If you haven’t been subject to one you are likely to know someone who has and, despite good intentions, it might be only a matter of time before your farming operation is feeling the heat of a council prosecution.
Unfortunately, they are something of an occupational hazard for farmers – particularly when it comes to the discharge of effluent in dairy farming.
Council prosecutions are nothing like a speeding ticket. The fines imposed by the courts can be in the hundreds of thousands of dollars and have the potential to cripple a business. Farmers should, therefore, have at least a basic understanding of the process and consequence of a council prosecution and know where to turn for help if they find themselves in the hot seat.
Council enforcement action begins with an investigation. That is the information-gathering stage where council officers try to confirm the nature and extent of suspected wrongdoing. Offending on farms often comes to the attention of council officers during routine monitoring of properties. Public complaints are another common way concerns are referred to councils.
Once a council has learned of suspected non-compliance its officers have legal powers to enter private property to collect information and evidence. One important exception, however, is that council officers are not authorised to enter private homes. If council officers want to do that they must apply to a court for an order or search warrant.
If, following an investigation, council officers are confident the evidence they have collected is sufficient to support a prosecution and that such a step is in the public interest, ie, worth ratepayers’ money, then formal charges will be filed in court against the alleged offender.
There are a number of charges available to councils under the Resource Management Act (RMA) and Building Act (BA). Common RMA charges include using land in breach of the district rules, usually doing something without a consent when one was required, and discharging contaminants into or onto water or land. The most common BA charge is doing building work without or not in accordance with a building consent.
For most offences under those acts councils do not need to prove a person or company intended to commit the offence. Usually, it is enough for a council to show that a person or company was responsible for the wrongdoing in terms of having caused or allowed the incident to happen. That does mean the ability to defend a charge is limited.
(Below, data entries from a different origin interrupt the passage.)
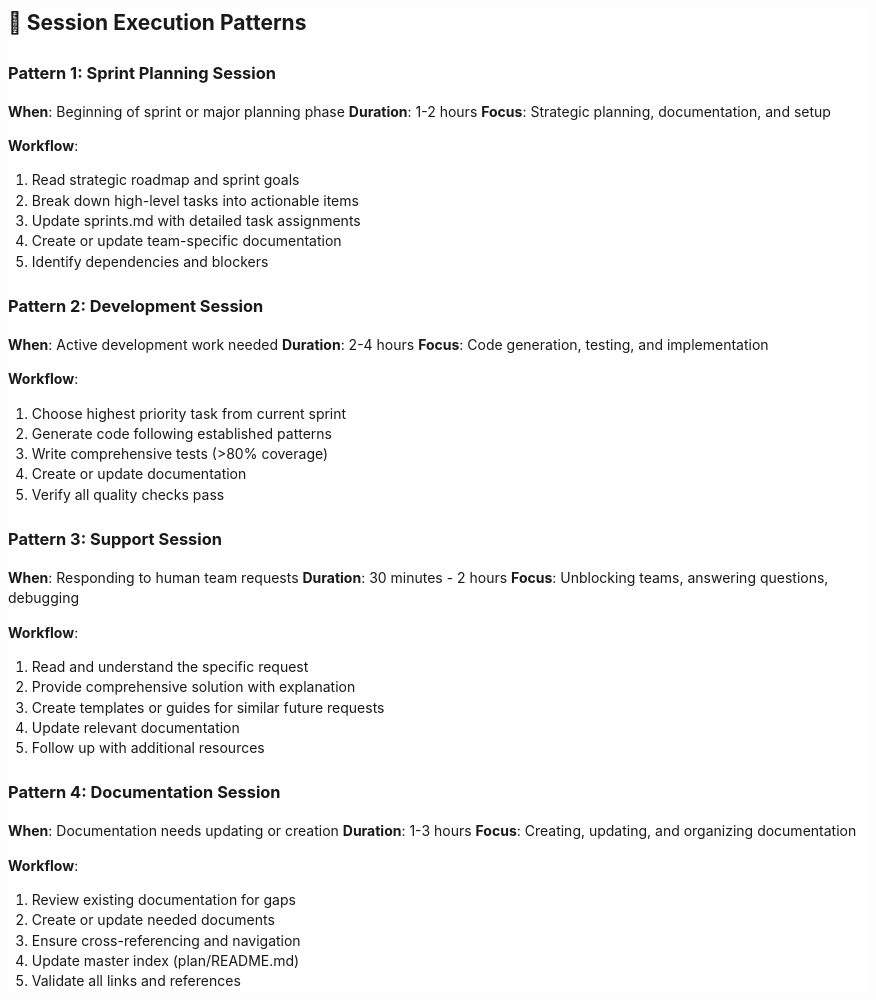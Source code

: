 ## 🔄 Session Execution Patterns

### Pattern 1: Sprint Planning Session

**When**: Beginning of sprint or major planning phase
**Duration**: 1-2 hours
**Focus**: Strategic planning, documentation, and setup

**Workflow**:

1. Read strategic roadmap and sprint goals
2. Break down high-level tasks into actionable items
3. Update sprints.md with detailed task assignments
4. Create or update team-specific documentation
5. Identify dependencies and blockers

### Pattern 2: Development Session

**When**: Active development work needed
**Duration**: 2-4 hours
**Focus**: Code generation, testing, and implementation

**Workflow**:

1. Choose highest priority task from current sprint
2. Generate code following established patterns
3. Write comprehensive tests (>80% coverage)
4. Create or update documentation
5. Verify all quality checks pass

### Pattern 3: Support Session

**When**: Responding to human team requests
**Duration**: 30 minutes - 2 hours
**Focus**: Unblocking teams, answering questions, debugging

**Workflow**:

1. Read and understand the specific request
2. Provide comprehensive solution with explanation
3. Create templates or guides for similar future requests
4. Update relevant documentation
5. Follow up with additional resources

### Pattern 4: Documentation Session

**When**: Documentation needs updating or creation
**Duration**: 1-3 hours
**Focus**: Creating, updating, and organizing documentation

**Workflow**:

1. Review existing documentation for gaps
2. Create or update needed documents
3. Ensure cross-referencing and navigation
4. Update master index (plan/README.md)
5. Validate all links and references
Furthermore, if you or your company employs or contracts others to do work in relation to your property and they fail to comply with the law then you could also be liable for their offending.
There are certainly avenues for defending council prosecutions. Significantly, charges under the RMA and BA must be filed in court within six months of the council learning of the offending or within six months of the date when the council should have become aware of the offending. That could mean, for example, if council officers had been at a property for a building consent inspection and should have observed wrongdoing at the same time then the six month clock would start ticking even if the officers did not actually notice the issue at the time. Charges might also be defended on the basis the action or event triggering the offending was beyond your control and could not have been foreseen, eg, a natural disaster or sabotage.
More often than not council prosecutions are resolved by the person or company charged pleading guilty at an early stage in the proceeding. However, some prosecutions do go all the way to trial.
The usual consequence of pleading guilty or being found guilty of an RMA or BA offence is a fine. The maximum penalty for BA offences, such as building contrary to or without, a building consent is $200,0000 though the penalties actually imposed are generally at or below $20,000.
The most commonly charged RMA offences carry maximum penalties of a $300,000 fine and two years jail for an individual or a $600,000 fine for a company. Fines imposed for RMA offending are often significantly more than for BA offending. For example, fines in excess of $100,000 are not uncommon for offending concerning the discharge of dairy effluent.
Good legal representation at sentencing can be essential for ensuring the fine you are required to pay is reasonable. Individuals or companies pleading or found guilty of BA and RMA offending will also usually receive a conviction on their record. However, it is sometimes possible to apply for a discharge without conviction if it can be shown the consequences of conviction are out of all proportion to the seriousness of the offending. If such an application is successful it usually means you will still pay a fine but will avoid a conviction.
If you or your company are facing a council investigation or a full blown prosecution we recommend seeking urgent legal advice.